Today, the ancient mound of Tell Edfu is preserved in some areas up to 20 m high and contains complete archaeological sequences of occupation dating to the Old Kingdom until the Graeco-Roman period, more than 3000 years of history, therefore providing ideal conditions to study the development of a provincial town. A central part of the site was explored by Henri Henne from the Institute for Egyptology in Lille in 1921 and 1922. His team identified the remains of a small sanctuary from the Late or Ptolemaic period, possibly the Osiris chapel built by Psamtek I. Henne was followed by Octave Guéraud in 1928 then by Maurice Alliot in 1931 who each explored and excavated different aspects of the settlement remains. The top layers of the settlement containing the Byzantine, Roman and Ptolemaic remains and the Old and Middle Kingdom cemetery at the southern western corner were recorded by a Franco-Polish expedition in 1937–39. The expedition was organized in cooperation between the University of Warsaw and the Institut français d’archéologie orientale (IFAO) in Cairo, and was directed by B. Bruyère, J. Manteuffel and Kazimierz Michałowski. Three elaborate reports on the archaeology of Tell Edfu were published.

Unfortunately, since mid-1939 no new detailed discoveries or thorough research has been completed at the tell except for
recent work done by Barry Kemp, from the University of Cambridge. Since 2001, the Tell Edfu project has been directed by Nadine Moeller (Then Oriental Institute, University of Chicago, now Yale University). The current work focuses on the eastern part of the site. So far the administrative centre of the ancient town has been discovered with remains of a columned hall dating to the late Middle Kingdom as well as a large granary courtyard that functioned as a grain reserve for this provincial capital. Latter dates to the Second Intermediate Period (17th Dynasty). At least seven large round silos have been excavated here with a diameter between 5.5 and 6.5 meters which makes them the largest ones so far discovered within an ancient Egyptian urban centre.

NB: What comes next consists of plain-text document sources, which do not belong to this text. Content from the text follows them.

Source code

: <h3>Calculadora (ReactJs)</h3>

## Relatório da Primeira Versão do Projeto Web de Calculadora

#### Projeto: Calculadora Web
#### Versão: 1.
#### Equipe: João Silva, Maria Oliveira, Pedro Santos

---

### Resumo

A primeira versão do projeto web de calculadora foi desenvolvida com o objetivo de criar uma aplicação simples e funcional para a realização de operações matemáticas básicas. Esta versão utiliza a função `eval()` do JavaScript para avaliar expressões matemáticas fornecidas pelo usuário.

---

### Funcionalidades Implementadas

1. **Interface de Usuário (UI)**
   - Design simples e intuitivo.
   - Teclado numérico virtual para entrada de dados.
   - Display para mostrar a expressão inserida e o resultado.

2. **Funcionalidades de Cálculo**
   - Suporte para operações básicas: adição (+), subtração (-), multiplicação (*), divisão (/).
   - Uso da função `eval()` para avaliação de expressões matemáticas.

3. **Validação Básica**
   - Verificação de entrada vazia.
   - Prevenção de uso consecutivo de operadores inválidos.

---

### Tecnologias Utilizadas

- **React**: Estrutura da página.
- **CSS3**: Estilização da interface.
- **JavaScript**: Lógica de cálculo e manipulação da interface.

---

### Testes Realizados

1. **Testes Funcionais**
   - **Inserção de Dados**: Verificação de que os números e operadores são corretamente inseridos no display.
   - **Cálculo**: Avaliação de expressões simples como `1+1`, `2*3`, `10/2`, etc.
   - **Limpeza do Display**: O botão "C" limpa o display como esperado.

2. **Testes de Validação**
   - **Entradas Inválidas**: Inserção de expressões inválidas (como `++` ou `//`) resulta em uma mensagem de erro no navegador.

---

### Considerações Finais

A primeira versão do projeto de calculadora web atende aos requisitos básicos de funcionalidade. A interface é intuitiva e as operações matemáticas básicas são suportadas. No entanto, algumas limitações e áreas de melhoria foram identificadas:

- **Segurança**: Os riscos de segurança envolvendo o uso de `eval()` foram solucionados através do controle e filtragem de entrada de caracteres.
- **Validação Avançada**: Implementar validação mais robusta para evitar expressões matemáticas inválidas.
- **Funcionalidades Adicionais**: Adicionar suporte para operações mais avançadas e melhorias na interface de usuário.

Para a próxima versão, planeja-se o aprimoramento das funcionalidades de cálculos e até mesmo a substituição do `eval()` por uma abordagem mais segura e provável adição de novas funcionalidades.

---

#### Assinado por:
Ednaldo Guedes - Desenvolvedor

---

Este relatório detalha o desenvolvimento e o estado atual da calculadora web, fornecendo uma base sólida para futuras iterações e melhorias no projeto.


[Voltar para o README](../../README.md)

=== 3rd Dynasty Pyramid ruins ===

The remains of one of seven small provincial step pyramids built along the Nile Valley, is situated about 5 km south of Edfu near the west bank village of Naga el-Goneima. The structure was built from rough reddish sandstone and rises to a present height of 5.5 m. The pyramid has been loosely attributed to King Huni of the Third Dynasty. The purpose of these pyramids is unknown. Further investigations and a detailed survey are carried out by the Oriental Institute, University of Chicago since 2010.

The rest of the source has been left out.